A fria cobertura jornalística do dia-a-dia aqui é substituída por um mergulho apaixonante na história do primeiro assentamento de famílias do Movimentos dos Trabalhadores Rurais Sem-Terra (MST), oficializado pelo Incra após a invasão da Fazenda Annoni, no Rio Grande do Sul, em 1985. Tetê de Moraes já havia acompanhado a luta desses trabalhadores em seu filme anterior, Terra para Rose. Passados dez anos, ela retornou à Fazenda Annoni para conferir como vivem hoje as mesmas famílias que filmou em 1985.
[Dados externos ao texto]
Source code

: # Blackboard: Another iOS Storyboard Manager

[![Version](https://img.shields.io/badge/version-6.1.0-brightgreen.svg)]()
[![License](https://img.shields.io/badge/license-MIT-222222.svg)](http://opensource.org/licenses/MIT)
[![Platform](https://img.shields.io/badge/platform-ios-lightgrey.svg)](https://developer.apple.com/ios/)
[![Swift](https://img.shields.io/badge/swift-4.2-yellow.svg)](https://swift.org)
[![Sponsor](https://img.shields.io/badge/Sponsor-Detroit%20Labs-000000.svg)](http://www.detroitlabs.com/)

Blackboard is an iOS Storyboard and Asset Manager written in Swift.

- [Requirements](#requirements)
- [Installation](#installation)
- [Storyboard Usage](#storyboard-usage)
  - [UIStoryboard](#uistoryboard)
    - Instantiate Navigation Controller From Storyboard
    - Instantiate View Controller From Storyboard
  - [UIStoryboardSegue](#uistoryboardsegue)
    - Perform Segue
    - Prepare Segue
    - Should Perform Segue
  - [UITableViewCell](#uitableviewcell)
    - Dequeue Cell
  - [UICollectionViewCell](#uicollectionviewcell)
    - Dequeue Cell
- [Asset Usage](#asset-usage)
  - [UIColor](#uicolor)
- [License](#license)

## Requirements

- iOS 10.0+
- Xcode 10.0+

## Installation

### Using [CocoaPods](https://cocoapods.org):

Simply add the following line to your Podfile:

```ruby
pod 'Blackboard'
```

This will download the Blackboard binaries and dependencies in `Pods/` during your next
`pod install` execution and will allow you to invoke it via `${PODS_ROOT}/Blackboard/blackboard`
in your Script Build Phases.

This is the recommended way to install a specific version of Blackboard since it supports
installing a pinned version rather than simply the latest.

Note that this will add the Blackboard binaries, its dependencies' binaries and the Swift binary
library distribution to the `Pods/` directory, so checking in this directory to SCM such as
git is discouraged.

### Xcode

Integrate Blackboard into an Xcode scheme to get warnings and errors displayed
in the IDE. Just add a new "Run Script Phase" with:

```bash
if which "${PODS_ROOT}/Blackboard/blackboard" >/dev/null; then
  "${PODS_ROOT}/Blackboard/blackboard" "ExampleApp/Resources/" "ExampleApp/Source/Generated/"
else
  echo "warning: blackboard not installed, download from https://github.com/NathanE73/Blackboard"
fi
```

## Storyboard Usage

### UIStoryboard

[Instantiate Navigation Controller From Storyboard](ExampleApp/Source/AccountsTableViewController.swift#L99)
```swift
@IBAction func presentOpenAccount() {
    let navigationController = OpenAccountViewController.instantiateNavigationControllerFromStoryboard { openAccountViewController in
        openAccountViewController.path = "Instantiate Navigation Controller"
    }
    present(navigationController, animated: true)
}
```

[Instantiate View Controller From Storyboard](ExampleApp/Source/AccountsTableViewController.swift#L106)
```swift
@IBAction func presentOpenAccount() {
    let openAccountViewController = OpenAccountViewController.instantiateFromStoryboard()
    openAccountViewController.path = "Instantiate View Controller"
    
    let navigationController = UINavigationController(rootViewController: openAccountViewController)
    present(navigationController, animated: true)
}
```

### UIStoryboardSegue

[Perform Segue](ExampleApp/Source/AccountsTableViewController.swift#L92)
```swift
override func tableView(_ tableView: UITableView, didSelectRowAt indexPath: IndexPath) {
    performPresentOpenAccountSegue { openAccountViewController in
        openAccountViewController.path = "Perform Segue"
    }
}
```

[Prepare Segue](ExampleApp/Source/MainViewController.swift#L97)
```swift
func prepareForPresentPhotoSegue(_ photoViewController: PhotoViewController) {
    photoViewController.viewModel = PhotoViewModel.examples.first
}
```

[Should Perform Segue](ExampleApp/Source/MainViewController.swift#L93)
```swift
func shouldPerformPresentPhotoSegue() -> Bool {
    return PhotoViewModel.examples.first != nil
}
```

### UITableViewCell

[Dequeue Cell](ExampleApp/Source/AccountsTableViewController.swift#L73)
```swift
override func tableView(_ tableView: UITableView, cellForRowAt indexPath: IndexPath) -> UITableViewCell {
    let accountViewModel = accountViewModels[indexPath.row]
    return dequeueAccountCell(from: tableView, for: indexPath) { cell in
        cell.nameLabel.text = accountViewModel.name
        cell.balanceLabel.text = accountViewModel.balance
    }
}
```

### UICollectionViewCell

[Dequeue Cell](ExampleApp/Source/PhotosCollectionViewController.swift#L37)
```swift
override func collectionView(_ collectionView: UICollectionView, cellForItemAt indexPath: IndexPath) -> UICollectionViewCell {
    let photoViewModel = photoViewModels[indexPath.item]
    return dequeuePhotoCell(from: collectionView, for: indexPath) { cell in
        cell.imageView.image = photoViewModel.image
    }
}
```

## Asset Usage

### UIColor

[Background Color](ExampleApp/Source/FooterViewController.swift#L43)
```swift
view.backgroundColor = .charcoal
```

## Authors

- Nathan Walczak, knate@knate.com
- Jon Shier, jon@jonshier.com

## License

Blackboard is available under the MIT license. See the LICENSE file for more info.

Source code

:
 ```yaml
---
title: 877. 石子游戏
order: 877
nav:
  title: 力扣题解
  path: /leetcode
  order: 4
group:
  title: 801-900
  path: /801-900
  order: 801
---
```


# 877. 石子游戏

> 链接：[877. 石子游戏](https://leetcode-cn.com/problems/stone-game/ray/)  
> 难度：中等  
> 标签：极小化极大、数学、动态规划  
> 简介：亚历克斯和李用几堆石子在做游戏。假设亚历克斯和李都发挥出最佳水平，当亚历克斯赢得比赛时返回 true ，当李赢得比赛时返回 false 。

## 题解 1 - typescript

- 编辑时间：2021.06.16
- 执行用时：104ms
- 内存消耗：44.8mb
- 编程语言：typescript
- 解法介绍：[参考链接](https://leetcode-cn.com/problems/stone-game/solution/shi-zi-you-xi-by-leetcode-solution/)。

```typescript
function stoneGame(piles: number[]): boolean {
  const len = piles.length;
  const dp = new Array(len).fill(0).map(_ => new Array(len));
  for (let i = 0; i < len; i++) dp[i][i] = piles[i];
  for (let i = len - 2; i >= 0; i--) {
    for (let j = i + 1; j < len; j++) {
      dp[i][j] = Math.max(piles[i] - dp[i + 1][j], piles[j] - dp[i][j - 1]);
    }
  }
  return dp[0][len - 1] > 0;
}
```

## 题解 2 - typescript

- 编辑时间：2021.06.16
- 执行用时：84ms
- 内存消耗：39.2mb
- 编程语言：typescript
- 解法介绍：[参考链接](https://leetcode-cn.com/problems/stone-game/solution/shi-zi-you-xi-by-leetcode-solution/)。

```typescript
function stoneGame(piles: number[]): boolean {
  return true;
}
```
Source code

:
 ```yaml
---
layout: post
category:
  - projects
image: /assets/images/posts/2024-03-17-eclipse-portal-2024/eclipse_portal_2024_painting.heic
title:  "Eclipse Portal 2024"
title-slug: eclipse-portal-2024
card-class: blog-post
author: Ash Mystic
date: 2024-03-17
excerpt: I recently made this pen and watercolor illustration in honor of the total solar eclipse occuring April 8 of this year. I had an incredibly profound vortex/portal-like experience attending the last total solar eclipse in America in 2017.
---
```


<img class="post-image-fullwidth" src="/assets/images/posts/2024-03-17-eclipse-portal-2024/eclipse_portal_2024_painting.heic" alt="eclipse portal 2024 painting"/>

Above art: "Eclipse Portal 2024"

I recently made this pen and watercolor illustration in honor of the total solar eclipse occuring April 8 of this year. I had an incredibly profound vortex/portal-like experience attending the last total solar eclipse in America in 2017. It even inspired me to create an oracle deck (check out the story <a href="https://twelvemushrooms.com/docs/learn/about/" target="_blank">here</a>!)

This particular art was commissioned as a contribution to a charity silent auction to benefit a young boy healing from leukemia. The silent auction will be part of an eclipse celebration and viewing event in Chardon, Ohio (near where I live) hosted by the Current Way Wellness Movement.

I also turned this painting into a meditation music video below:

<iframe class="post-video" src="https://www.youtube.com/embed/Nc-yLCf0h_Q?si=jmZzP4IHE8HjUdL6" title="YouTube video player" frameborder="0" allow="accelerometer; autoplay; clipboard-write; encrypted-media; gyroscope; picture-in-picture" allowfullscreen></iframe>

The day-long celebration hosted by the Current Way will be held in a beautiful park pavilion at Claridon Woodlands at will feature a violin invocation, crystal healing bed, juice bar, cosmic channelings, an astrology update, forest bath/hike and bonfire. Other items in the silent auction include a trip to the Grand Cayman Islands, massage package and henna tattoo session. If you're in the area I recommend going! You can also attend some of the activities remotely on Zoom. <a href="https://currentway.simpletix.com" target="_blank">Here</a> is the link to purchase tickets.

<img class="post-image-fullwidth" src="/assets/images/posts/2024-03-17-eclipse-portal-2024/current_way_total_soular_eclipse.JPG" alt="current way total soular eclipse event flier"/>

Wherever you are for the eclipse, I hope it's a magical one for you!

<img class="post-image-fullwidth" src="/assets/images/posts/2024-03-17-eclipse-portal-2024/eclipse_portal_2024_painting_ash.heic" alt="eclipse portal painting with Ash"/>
A própria diretora não esconde a emoção ao reencontrar as mesmas pessoas que entrevistou em seu documentário anterior. E, com sua antiga experiência de jornalista, consegue tirar de cada entrevistado detalhes da experiência pioneira das 1.500 famílias que se estabeleceram na região. A música "Assentamento", cantada por Chico Buarque, embala as histórias num ponteio alegre e matinal.

Tetê funde cenas do primeiro filme com as do atual. Os assentados revêem suas imagens como se mirassem um velho espelho e se emocionam ao lembrar do passado. Gaúchos com seus grossos bigodes e a inseparável cuia de chimarrão choram ao lembrar os tempos em que viviam sob barracas cobertas de lona preta, na beira da estrada. Algumas famílias falam abertamente das divergências com alguns dos líderes do movimento e de sua opção por trabalhar em regime familiar. Mesmo divergindo, todos continuam parceiros e trocam trabalho, maquinário e ferramentas para semear seu pedaço de terra.

Quando confrontadas, as imagens dos dois filmes são eloqüentes. As barracas desapareceram, a terra nua foi substituída por áreas cultivadas, porcos e vacas são criados soltos e o leite é todo comprado por uma cooperativa multinacional. Os assentados dizem que sua produtividade é superior à de fazendeiros tradicionais da mesma região.

Para o final, Tetê Moraes deixou o emocionado encontro com a família de Roseli, a Rose que inspirou o filme anterior, morta quando o primeiro filme ainda não havia sido concluído, durante uma caminhada na estrada. Um caminhão desgovernado atropelou e matou vários manifestantes, entre os quais Rose. O marido, desencantado com os rumos do movimento, acabou abandonando o grupo e levou os três filhos do casal. Tetê os encontrou na periferia de Porto Alegre, longe da terra pela qual Rose tanto lutara.